Bontemps would become, along with Hughes, one of the influential artists of the Harlem Renaissance who would expand the presence of African American writers in children’s literature. From 1932 until his death in 1973 Bontemps was one of the most prolific African American children’s authors, publishing contemporary, historical, and fantasy fiction as well as picture books, biographies, tall tales, and a poetry anthology. His 1948 nonfiction book, The Story of the Negro, won a Newbery Honor.
Bontemps’ first book for children, Popo and Fifina, was a collaboration with Hughes, and was illustrated by E. Simms Campbell, an African American artist. Upon the publication of Bontremps’ 1937 novel, Sad-Faced Boy, Bontemps wrote to Hughes that he believed he’d written the “first Harlem story for children.”

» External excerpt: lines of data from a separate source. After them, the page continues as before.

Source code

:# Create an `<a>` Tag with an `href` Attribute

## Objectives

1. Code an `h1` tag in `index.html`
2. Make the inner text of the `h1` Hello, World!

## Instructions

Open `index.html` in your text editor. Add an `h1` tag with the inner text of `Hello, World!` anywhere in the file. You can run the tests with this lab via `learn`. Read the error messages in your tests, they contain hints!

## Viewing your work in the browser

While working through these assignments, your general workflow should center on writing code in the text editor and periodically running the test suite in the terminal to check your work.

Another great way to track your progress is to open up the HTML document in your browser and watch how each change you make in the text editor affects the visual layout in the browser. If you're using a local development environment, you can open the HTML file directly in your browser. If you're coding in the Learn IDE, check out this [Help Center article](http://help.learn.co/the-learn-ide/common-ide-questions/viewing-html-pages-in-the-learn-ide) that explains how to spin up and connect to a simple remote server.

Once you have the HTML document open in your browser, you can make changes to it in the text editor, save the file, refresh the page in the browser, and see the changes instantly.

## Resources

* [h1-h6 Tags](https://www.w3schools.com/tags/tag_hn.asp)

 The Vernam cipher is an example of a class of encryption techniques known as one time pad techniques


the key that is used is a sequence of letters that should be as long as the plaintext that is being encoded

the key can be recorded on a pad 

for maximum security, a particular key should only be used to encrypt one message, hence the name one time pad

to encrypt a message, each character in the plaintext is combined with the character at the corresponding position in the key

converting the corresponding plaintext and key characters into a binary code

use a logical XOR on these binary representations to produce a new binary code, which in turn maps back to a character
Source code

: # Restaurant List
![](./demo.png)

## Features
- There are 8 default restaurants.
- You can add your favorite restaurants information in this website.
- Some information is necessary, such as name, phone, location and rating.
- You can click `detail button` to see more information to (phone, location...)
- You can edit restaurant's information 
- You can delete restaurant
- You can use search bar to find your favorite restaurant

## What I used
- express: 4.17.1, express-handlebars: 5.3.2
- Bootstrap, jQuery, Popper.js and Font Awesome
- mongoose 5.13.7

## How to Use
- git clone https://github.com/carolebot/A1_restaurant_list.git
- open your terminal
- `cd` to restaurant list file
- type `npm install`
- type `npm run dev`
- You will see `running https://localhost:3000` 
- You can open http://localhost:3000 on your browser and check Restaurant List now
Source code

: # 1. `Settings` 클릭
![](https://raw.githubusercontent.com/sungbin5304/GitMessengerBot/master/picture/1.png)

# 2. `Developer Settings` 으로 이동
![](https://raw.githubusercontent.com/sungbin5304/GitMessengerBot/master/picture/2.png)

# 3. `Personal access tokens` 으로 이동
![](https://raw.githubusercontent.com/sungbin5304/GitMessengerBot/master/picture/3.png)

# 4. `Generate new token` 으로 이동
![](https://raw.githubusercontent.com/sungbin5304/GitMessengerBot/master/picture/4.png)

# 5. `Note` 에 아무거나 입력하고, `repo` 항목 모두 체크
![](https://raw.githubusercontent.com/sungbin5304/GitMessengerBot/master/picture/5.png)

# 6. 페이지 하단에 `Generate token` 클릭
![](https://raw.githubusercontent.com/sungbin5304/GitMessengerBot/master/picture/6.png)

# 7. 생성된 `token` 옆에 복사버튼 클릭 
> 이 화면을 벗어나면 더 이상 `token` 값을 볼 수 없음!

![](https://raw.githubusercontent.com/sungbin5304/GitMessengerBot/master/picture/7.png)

In 1941 Bontemps published Golden Slippers, the first comprehensive anthology of poetry for children featuring Black poets. His 1951 novel Chariot in the Sky is a fictionalized story of the first Fisk Jubilee Singers, who introduced Negro spirituals to the concert stage. At the time he wrote the novel, Bontemps was a librarian at Fisk University.
Bontemps also wrote poetry and fiction for adults.
His family’s old Louisiana home is now the Arna Bontemps African American Museum and Cultural Arts Center.
Arna Bontremps died from a heart attack on June 4, 1973.